(Data records)
--- START ---
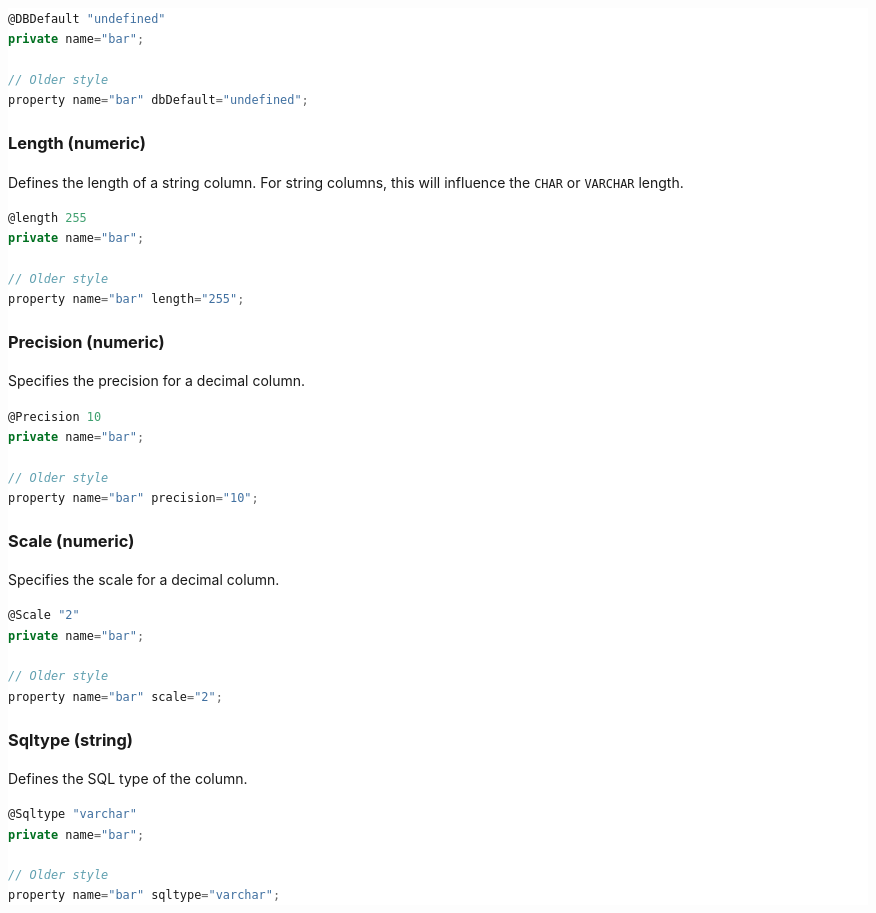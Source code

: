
 ```js
@DBDefault "undefined"
private name="bar";

// Older style
property name="bar" dbDefault="undefined";
```

### Length (numeric)

Defines the length of a string column. For string columns, this will influence the `CHAR` or `VARCHAR` length.

```js
@length 255
private name="bar";

// Older style
property name="bar" length="255";
```

### Precision (numeric)

Specifies the precision for a decimal column.

```js
@Precision 10
private name="bar";

// Older style
property name="bar" precision="10";
```

### Scale (numeric)

Specifies the scale for a decimal column.

```js
@Scale "2"
private name="bar";

// Older style
property name="bar" scale="2";
```

### Sqltype (string)

Defines the SQL type of the column.

```js
@Sqltype "varchar"
private name="bar";

// Older style
property name="bar" sqltype="varchar";
```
--- END ---
INSTRUCTIONS TO FOLLOW:
Set down exactly, and only, the lines from the one containing "Defines the SQL type of the column." to the final line of the data.

WRITTEN ANSWER:
Defines the SQL type of the column.

```js
@Sqltype "varchar"
private name="bar";

// Older style
property name="bar" sqltype="varchar";
```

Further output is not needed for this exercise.